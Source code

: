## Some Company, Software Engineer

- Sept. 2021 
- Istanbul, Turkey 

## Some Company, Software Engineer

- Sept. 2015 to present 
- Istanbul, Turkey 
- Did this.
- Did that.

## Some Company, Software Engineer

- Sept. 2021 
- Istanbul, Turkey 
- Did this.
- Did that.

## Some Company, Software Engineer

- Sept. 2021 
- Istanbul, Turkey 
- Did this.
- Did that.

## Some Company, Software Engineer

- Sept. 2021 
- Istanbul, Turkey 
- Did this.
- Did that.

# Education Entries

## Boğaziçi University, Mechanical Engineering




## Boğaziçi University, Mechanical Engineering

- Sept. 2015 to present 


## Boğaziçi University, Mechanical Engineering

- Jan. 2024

...

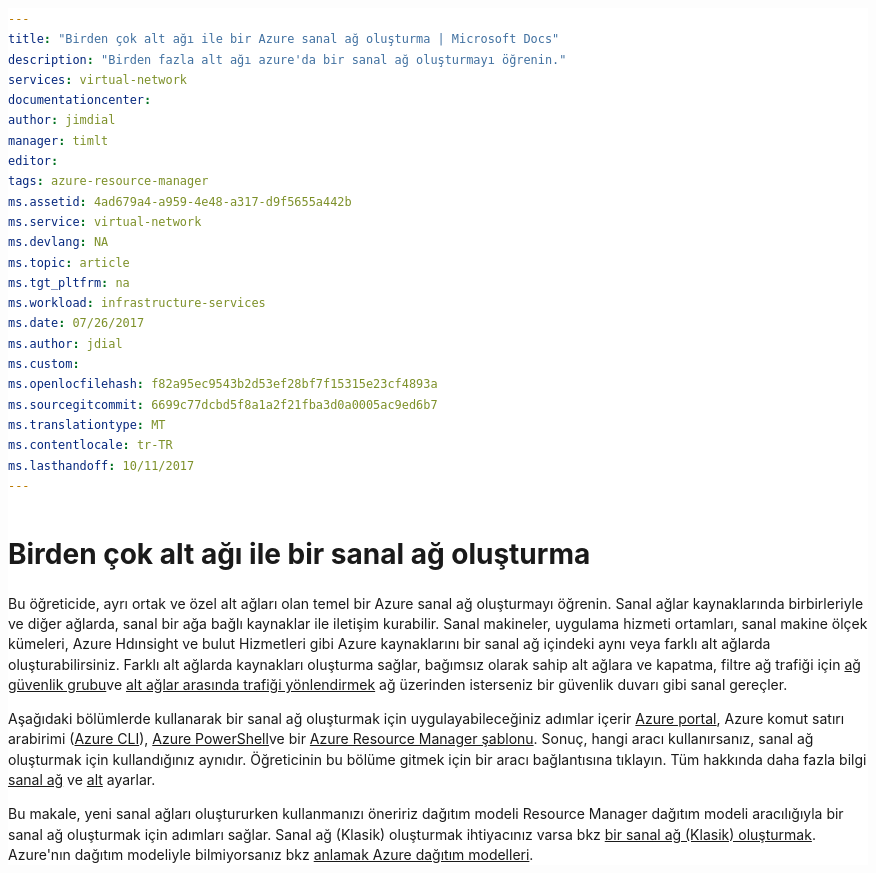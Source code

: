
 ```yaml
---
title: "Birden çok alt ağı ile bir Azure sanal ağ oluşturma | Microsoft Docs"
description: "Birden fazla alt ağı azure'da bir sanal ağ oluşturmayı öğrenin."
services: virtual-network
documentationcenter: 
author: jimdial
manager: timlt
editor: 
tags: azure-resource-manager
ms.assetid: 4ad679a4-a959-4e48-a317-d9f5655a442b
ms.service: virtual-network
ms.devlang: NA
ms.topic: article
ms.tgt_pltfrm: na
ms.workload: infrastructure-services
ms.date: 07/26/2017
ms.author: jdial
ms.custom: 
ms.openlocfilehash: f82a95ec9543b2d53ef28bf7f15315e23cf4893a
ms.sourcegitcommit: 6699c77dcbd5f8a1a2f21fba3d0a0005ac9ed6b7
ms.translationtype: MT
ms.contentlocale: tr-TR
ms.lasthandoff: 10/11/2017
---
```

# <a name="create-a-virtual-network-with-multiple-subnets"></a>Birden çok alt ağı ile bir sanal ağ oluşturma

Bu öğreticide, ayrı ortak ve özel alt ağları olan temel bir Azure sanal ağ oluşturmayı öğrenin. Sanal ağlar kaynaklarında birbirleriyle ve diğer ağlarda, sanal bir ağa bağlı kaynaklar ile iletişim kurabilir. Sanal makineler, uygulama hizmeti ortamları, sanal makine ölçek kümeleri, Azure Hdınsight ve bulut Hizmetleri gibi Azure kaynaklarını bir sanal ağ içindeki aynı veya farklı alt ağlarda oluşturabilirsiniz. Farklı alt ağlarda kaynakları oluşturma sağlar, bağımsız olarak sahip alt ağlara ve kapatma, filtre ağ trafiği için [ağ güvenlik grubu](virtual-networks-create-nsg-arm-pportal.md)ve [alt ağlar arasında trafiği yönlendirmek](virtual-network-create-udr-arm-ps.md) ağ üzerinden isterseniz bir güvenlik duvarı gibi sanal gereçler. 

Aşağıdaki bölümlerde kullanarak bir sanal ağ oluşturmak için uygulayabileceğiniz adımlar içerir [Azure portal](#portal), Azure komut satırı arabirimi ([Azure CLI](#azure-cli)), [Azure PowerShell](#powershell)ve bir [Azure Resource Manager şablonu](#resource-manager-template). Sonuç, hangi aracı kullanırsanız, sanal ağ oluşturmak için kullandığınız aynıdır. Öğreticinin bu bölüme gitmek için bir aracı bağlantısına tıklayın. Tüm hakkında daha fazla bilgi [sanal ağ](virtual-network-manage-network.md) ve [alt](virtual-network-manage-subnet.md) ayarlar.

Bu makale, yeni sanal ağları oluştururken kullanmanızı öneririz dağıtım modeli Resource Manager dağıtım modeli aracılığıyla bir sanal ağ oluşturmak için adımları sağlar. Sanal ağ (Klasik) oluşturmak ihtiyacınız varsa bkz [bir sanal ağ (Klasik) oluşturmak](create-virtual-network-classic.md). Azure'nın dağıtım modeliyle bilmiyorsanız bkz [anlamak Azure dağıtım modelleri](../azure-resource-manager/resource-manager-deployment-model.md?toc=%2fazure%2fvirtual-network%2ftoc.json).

## [Task statement]
Every line above that holds "Birden" should be copied out.

## [Response area]
title: "Birden çok alt ağı ile bir Azure sanal ağ oluşturma | Microsoft Docs"
description: "Birden fazla alt ağı azure'da bir sanal ağ oluşturmayı öğrenin."
# <a name="create-a-virtual-network-with-multiple-subnets"></a>Birden çok alt ağı ile bir sanal ağ oluşturma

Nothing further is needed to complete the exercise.